> [REQUIRED ACTION]: Search the data for the word "DiffusionPipeline" and copy every line where it occurs.

> [MATERIAL FOR THE TASK]:
┌──

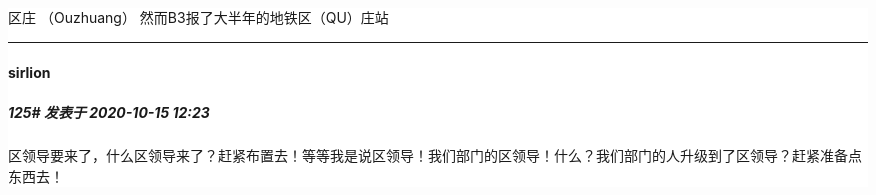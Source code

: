 
区庄 （Ouzhuang）</blockquote>
然而B3报了大半年的地铁区（QU）庄站







*****

####  sirlion  
##### 125#       发表于 2020-10-15 12:23




区领导要来了，什么区领导来了？赶紧布置去！等等我是说区领导！我们部门的区领导！什么？我们部门的人升级到了区领导？赶紧准备点东西去！





                                             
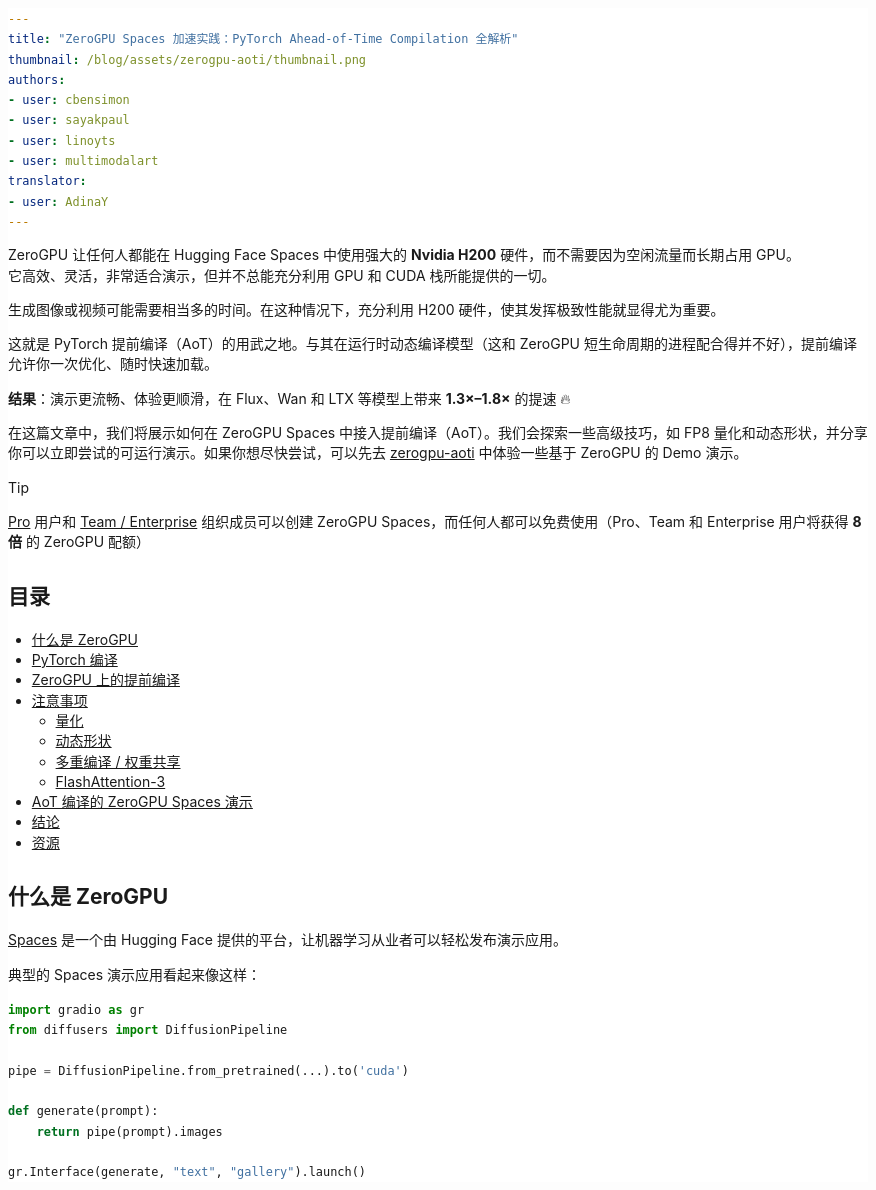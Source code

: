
 ```yaml
---
title: "ZeroGPU Spaces 加速实践：PyTorch Ahead-of-Time Compilation 全解析"
thumbnail: /blog/assets/zerogpu-aoti/thumbnail.png
authors:
- user: cbensimon
- user: sayakpaul
- user: linoyts
- user: multimodalart
translator: 
- user: AdinaY
---
```


ZeroGPU 让任何人都能在 Hugging Face Spaces 中使用强大的 **Nvidia H200** 硬件，而不需要因为空闲流量而长期占用 GPU。  
它高效、灵活，非常适合演示，但并不总能充分利用 GPU 和 CUDA 栈所能提供的一切。  

生成图像或视频可能需要相当多的时间。在这种情况下，充分利用 H200 硬件，使其发挥极致性能就显得尤为重要。  

这就是 PyTorch 提前编译（AoT）的用武之地。与其在运行时动态编译模型（这和 ZeroGPU 短生命周期的进程配合得并不好），提前编译允许你一次优化、随时快速加载。  

**结果**：演示更流畅、体验更顺滑，在 Flux、Wan 和 LTX 等模型上带来 __1.3×–1.8×__ 的提速 🔥  

在这篇文章中，我们将展示如何在 ZeroGPU Spaces 中接入提前编译（AoT）。我们会探索一些高级技巧，如 FP8 量化和动态形状，并分享你可以立即尝试的可运行演示。如果你想尽快尝试，可以先去 [zerogpu-aoti](https://huggingface.co/zerogpu-aoti) 中体验一些基于 ZeroGPU 的 Demo 演示。  

> [!TIP]  
> [Pro](https://huggingface.co/pro) 用户和 [Team / Enterprise](https://huggingface.co/enterprise) 组织成员可以创建 ZeroGPU Spaces，而任何人都可以免费使用（Pro、Team 和 Enterprise 用户将获得 **8 倍** 的 ZeroGPU 配额）  

## 目录

- [什么是 ZeroGPU](#什么是-zerogpu)  
- [PyTorch 编译](#pytorch-编译)  
- [ZeroGPU 上的提前编译](#zerogpu-上的提前编译)  
- [注意事项](#注意事项)  
  - [量化](#量化)  
  - [动态形状](#动态形状)  
  - [多重编译 / 权重共享](#多重编译--权重共享)  
  - [FlashAttention-3](#flashattention-3)  
- [AoT 编译的 ZeroGPU Spaces 演示](#aot-编译的-zerogpu-spaces-演示)  
- [结论](#结论)  
- [资源](#资源)  

## 什么是 ZeroGPU

[Spaces](https://huggingface.co/spaces) 是一个由 Hugging Face 提供的平台，让机器学习从业者可以轻松发布演示应用。  

典型的 Spaces 演示应用看起来像这样：  

```python
import gradio as gr
from diffusers import DiffusionPipeline

pipe = DiffusionPipeline.from_pretrained(...).to('cuda')

def generate(prompt):
    return pipe(prompt).images

gr.Interface(generate, "text", "gallery").launch()
```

└──

> [RESULT OF THIS TASK]:
from diffusers import DiffusionPipeline
pipe = DiffusionPipeline.from_pretrained(...).to('cuda')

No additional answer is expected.